(DATA EXCERPTS)
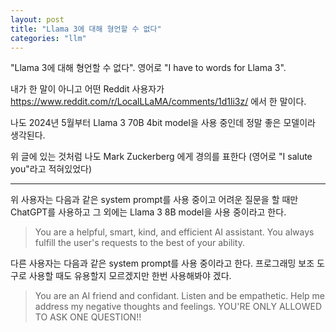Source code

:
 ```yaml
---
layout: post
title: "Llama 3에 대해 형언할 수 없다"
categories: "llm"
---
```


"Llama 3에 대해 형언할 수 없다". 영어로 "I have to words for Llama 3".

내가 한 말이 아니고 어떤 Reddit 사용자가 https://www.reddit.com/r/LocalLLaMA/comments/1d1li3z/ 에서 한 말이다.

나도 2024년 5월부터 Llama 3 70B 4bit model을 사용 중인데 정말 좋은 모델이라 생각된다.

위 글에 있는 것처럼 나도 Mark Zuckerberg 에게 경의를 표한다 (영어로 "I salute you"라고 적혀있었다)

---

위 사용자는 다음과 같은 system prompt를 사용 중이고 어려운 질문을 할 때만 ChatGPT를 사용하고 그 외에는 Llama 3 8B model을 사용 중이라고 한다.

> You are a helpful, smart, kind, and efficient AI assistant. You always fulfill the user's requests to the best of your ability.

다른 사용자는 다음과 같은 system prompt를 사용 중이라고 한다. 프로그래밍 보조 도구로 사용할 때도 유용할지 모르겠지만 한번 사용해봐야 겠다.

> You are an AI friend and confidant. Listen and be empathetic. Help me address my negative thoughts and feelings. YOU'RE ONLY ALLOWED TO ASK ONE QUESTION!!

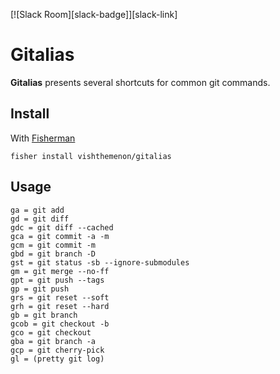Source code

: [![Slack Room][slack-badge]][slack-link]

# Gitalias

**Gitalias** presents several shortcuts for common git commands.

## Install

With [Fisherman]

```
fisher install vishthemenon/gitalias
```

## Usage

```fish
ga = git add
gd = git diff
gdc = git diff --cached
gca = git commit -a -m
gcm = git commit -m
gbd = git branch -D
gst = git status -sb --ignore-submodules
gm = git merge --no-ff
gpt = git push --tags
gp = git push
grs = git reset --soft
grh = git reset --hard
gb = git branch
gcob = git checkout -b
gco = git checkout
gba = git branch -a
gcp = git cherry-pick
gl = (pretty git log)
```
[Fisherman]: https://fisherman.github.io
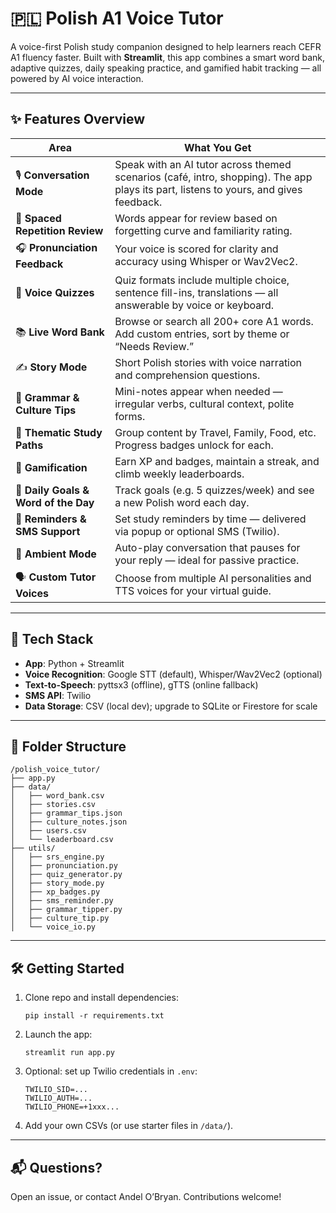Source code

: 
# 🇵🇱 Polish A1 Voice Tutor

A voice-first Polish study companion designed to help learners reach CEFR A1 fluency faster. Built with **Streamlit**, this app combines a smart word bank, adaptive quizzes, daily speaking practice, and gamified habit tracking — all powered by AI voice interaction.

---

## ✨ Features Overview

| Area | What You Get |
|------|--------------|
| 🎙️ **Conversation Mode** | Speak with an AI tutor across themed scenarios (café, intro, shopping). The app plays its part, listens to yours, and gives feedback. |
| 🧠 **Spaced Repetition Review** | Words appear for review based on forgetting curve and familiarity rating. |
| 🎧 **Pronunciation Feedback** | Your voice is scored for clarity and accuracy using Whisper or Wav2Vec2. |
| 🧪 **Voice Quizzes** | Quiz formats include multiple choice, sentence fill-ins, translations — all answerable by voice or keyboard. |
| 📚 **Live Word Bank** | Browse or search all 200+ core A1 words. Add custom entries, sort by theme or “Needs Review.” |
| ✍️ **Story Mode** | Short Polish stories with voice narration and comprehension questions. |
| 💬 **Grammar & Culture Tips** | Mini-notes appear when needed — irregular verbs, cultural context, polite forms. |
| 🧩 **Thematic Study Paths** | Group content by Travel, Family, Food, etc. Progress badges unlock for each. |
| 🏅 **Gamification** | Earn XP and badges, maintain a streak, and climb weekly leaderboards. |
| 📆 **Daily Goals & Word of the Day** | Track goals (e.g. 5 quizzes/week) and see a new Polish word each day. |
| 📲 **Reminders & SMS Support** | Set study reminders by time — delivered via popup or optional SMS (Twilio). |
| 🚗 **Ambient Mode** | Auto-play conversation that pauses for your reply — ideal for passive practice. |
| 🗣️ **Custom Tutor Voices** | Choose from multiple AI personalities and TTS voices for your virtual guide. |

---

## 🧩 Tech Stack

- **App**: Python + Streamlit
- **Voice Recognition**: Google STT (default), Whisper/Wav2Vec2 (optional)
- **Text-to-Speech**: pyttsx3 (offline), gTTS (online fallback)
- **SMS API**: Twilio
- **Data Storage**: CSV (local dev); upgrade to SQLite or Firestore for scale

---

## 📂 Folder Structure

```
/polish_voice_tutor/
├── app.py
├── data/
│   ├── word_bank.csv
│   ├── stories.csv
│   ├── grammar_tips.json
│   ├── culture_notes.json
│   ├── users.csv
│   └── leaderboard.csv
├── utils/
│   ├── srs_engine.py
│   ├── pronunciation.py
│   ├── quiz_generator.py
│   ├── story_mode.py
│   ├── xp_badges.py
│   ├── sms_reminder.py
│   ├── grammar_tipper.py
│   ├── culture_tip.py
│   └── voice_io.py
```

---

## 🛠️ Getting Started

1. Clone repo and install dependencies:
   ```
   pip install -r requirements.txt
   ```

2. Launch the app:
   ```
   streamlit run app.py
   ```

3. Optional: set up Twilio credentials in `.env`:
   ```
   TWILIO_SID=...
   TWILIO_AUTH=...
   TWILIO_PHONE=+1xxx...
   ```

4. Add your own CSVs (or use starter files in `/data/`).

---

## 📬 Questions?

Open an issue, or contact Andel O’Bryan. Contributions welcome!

(TASK) As listed above, the lines from the line with "# 🇵🇱 Polish A1 Voice Tutor" to the line with "Word Bank** |" are to be echoed exactly, with both ends included and nothing added.

(RESPONSE TO THE EXERCISE)
# 🇵🇱 Polish A1 Voice Tutor

A voice-first Polish study companion designed to help learners reach CEFR A1 fluency faster. Built with **Streamlit**, this app combines a smart word bank, adaptive quizzes, daily speaking practice, and gamified habit tracking — all powered by AI voice interaction.

---

## ✨ Features Overview

| Area | What You Get |
|------|--------------|
| 🎙️ **Conversation Mode** | Speak with an AI tutor across themed scenarios (café, intro, shopping). The app plays its part, listens to yours, and gives feedback. |
| 🧠 **Spaced Repetition Review** | Words appear for review based on forgetting curve and familiarity rating. |
| 🎧 **Pronunciation Feedback** | Your voice is scored for clarity and accuracy using Whisper or Wav2Vec2. |
| 🧪 **Voice Quizzes** | Quiz formats include multiple choice, sentence fill-ins, translations — all answerable by voice or keyboard. |
| 📚 **Live Word Bank** | Browse or search all 200+ core A1 words. Add custom entries, sort by theme or “Needs Review.” |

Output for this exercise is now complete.